In Greenwich - as in my borough of Lewisham - negotiations over the model pay policies to be recommended by the Local Authority were reaching a critical stage. In both Associations, NUT school groups are, therefore, preparing to request strike action as part of our national dispute against Gove's performance pay plans.
Of course, this was the same day that Gove announced his new National Curriculum, to be rushed in without any consultation with the teaching profession, and apparently with scant regard to what is known about how children learn and develop.
But then, as I explained, this curriculum is not intended to really promote learning for all - it is planned to restrict success to the lucky few. This Government wants to cut back on educational opportunity, and cut back on the cost of education. Cutting teachers pay and conditions is part and parcel of these anti-educational plans. His imposed curriculum could also help make the ' freedom' of academisation a more attractive scenario.
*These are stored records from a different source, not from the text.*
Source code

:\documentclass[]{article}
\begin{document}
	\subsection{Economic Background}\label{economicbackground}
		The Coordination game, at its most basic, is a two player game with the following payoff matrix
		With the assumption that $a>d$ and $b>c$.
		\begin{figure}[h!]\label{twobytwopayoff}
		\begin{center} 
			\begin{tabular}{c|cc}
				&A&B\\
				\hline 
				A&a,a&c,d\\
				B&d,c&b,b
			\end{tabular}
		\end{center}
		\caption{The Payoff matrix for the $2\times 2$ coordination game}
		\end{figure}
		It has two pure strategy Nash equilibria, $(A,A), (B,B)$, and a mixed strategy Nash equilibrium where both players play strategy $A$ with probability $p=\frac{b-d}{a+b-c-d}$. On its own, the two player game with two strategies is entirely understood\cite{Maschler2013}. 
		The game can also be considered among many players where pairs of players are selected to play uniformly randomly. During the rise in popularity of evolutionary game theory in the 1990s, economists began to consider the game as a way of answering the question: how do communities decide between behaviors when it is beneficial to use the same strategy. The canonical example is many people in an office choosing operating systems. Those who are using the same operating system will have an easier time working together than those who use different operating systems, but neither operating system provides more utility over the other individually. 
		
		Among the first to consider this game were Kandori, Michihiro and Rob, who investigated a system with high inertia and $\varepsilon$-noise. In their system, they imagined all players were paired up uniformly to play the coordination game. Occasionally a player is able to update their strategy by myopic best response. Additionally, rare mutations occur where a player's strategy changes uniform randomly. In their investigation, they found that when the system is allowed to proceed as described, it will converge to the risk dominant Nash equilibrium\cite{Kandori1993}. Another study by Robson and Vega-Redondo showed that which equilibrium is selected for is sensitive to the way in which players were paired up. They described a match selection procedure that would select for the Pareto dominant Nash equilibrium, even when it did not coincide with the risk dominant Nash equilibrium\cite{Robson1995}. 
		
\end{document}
Luckily, I was able to conclude by assuring members that we would soon know when the next strike days will be taking place - as they are due to be be announced after this week's meetings of the NUT and NASUWT Executives.
All members of those Executives should be in no doubt that the mood of teachers in the Greenwich meeting tonight, as in many other areas, is that it's time for decisive action to be taken - before it's too late to protect teachers and education from disaster.
(... and thanks to Greenwich NUT for also voting unanimously to nominate me to stand for NUT Vice-President - and to Hillingdon and Oldham NUT Associations who have also confirmed that they have nominated me as well )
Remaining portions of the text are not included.